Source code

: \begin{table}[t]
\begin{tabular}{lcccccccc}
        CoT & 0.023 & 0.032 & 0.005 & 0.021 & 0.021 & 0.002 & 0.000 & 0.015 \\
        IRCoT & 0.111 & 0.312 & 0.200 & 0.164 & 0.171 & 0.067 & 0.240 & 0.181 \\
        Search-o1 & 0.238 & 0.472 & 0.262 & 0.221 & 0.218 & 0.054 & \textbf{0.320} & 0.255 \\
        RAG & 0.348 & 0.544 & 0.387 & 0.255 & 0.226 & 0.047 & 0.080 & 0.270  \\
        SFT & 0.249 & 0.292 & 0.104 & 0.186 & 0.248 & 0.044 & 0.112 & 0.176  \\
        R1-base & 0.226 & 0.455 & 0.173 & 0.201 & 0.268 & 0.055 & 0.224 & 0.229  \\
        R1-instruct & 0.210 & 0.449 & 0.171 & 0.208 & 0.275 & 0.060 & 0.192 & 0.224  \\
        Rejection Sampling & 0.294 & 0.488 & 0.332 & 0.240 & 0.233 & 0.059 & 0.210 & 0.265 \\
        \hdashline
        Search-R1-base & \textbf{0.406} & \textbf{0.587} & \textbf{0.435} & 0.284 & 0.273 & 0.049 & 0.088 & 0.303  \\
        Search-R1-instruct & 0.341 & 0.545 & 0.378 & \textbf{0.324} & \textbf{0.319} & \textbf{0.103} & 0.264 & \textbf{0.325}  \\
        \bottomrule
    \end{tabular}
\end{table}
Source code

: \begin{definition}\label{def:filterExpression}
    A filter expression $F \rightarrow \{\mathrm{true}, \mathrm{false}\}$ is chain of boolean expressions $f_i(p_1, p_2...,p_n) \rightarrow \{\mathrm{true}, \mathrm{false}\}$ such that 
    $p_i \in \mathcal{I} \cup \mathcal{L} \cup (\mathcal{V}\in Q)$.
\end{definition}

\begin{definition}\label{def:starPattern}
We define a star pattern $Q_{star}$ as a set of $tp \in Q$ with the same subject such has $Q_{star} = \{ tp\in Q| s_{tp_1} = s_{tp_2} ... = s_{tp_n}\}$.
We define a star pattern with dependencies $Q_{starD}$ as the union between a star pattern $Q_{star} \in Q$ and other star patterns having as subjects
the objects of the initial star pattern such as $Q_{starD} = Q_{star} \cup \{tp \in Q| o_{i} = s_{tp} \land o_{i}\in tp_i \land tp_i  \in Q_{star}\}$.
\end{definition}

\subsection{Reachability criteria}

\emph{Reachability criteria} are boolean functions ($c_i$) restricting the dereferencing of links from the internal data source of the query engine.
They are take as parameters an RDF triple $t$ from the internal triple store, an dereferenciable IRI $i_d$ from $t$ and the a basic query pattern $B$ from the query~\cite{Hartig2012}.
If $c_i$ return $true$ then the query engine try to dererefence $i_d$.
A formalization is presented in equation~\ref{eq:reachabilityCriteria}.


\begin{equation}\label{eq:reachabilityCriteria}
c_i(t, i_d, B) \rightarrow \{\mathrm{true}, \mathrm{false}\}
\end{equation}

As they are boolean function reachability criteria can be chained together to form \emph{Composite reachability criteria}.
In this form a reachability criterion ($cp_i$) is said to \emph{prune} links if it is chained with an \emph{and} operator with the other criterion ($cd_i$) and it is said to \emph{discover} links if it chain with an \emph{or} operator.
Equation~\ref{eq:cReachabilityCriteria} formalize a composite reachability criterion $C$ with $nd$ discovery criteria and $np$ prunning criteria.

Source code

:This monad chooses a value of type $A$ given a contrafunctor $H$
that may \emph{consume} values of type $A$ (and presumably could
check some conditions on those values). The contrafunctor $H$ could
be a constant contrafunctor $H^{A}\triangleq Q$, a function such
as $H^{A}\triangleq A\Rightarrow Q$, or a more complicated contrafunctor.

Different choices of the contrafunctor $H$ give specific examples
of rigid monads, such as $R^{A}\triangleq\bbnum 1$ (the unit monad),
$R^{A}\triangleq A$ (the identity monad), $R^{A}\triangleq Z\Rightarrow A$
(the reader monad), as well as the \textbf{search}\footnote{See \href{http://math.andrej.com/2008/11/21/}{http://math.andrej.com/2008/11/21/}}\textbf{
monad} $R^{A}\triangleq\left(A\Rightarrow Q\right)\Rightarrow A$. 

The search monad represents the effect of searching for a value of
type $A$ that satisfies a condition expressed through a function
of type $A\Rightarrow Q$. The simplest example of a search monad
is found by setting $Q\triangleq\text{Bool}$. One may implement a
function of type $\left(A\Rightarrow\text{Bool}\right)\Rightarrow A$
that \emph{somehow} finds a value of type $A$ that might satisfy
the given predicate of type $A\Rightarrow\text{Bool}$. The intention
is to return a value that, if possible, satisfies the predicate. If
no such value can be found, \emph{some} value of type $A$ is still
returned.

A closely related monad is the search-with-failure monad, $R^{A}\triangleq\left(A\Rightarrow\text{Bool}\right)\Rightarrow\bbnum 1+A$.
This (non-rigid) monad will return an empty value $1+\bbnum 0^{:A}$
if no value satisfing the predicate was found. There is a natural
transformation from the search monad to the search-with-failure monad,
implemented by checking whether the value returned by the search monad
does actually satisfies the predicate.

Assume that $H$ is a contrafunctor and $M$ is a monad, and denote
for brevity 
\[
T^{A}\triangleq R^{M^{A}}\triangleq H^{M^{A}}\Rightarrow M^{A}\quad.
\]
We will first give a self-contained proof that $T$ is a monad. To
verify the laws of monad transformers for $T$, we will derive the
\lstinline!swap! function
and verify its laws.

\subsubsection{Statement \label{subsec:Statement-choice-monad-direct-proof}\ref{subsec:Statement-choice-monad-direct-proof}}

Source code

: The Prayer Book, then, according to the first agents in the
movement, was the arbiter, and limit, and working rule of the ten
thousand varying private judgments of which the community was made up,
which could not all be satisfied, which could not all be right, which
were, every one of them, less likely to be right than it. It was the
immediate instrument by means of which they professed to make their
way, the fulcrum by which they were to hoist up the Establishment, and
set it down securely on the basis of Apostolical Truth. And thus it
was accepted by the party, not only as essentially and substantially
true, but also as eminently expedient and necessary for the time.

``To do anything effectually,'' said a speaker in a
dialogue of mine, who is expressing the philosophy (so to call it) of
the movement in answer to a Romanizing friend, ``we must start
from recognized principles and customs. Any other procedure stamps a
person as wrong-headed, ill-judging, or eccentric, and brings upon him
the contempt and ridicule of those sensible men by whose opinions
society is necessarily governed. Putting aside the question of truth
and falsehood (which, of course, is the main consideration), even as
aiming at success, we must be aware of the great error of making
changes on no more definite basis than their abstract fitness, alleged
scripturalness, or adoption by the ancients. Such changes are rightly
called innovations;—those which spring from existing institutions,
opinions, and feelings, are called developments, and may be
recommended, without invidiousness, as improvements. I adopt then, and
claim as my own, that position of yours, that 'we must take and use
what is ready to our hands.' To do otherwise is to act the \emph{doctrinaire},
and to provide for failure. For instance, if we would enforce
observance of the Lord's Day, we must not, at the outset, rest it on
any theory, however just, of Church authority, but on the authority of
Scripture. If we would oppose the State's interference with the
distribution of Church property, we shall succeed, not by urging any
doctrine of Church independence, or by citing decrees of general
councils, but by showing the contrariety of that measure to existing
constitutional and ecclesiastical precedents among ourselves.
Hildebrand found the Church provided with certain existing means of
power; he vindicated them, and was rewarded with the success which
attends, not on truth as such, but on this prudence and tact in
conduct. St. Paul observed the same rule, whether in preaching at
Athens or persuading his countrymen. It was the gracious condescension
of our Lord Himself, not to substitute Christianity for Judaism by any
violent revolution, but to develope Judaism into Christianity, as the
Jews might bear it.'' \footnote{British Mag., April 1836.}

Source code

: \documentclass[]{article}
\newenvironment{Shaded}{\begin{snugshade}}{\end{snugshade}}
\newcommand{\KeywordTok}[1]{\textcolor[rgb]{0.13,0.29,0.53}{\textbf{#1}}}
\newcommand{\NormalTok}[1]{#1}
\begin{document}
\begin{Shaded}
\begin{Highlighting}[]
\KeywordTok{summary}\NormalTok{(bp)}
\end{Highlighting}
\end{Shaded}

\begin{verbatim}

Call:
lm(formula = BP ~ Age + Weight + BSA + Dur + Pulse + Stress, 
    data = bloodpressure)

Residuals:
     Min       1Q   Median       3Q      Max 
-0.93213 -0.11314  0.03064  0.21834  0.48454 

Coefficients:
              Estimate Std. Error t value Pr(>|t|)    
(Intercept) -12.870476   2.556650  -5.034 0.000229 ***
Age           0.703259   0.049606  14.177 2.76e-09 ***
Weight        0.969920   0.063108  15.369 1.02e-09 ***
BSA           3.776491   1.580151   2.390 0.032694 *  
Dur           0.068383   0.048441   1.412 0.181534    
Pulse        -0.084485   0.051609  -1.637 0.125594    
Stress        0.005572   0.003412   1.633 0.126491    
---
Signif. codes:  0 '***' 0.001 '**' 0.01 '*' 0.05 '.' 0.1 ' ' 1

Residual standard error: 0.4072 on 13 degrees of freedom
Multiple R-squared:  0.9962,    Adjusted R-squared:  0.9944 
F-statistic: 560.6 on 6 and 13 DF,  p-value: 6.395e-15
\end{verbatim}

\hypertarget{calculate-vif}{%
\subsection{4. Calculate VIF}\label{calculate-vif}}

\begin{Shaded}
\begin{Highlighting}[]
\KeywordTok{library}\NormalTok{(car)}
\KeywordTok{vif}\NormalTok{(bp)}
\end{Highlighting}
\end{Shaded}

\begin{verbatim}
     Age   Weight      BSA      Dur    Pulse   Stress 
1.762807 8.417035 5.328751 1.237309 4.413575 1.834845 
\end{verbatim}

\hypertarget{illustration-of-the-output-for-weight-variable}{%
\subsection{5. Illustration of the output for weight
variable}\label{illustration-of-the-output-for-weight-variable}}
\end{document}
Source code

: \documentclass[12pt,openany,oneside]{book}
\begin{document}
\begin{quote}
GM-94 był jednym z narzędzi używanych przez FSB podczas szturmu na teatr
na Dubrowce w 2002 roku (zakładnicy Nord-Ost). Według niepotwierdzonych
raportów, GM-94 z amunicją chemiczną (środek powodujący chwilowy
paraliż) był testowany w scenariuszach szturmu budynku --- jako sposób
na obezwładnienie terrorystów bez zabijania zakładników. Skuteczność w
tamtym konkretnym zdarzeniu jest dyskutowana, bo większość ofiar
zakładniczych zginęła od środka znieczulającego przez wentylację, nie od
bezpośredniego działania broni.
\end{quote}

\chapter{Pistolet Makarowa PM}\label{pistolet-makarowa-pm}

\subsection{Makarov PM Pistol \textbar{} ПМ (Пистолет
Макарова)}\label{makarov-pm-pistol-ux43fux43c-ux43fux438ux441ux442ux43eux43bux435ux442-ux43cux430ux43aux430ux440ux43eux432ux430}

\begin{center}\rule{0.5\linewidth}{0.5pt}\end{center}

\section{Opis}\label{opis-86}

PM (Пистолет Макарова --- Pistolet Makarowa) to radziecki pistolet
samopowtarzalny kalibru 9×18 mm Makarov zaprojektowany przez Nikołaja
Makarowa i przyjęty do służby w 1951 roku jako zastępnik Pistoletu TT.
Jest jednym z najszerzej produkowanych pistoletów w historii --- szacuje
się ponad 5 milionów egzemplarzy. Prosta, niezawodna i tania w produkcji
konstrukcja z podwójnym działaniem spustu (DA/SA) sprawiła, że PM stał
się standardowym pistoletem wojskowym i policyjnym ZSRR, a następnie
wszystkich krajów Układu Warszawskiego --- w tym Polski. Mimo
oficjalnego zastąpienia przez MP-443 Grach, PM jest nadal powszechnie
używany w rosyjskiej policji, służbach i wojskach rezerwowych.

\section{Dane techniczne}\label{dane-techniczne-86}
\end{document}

» WORK TO COMPLETE: Only the lines from the one containing "oficjalnego zastąpienia przez" through the end of the data above are wanted, both ends included; restate them word for word.

» TASK ANSWER:
oficjalnego zastąpienia przez MP-443 Grach, PM jest nadal powszechnie
używany w rosyjskiej policji, służbach i wojskach rezerwowych.

\section{Dane techniczne}\label{dane-techniczne-86}
\end{document}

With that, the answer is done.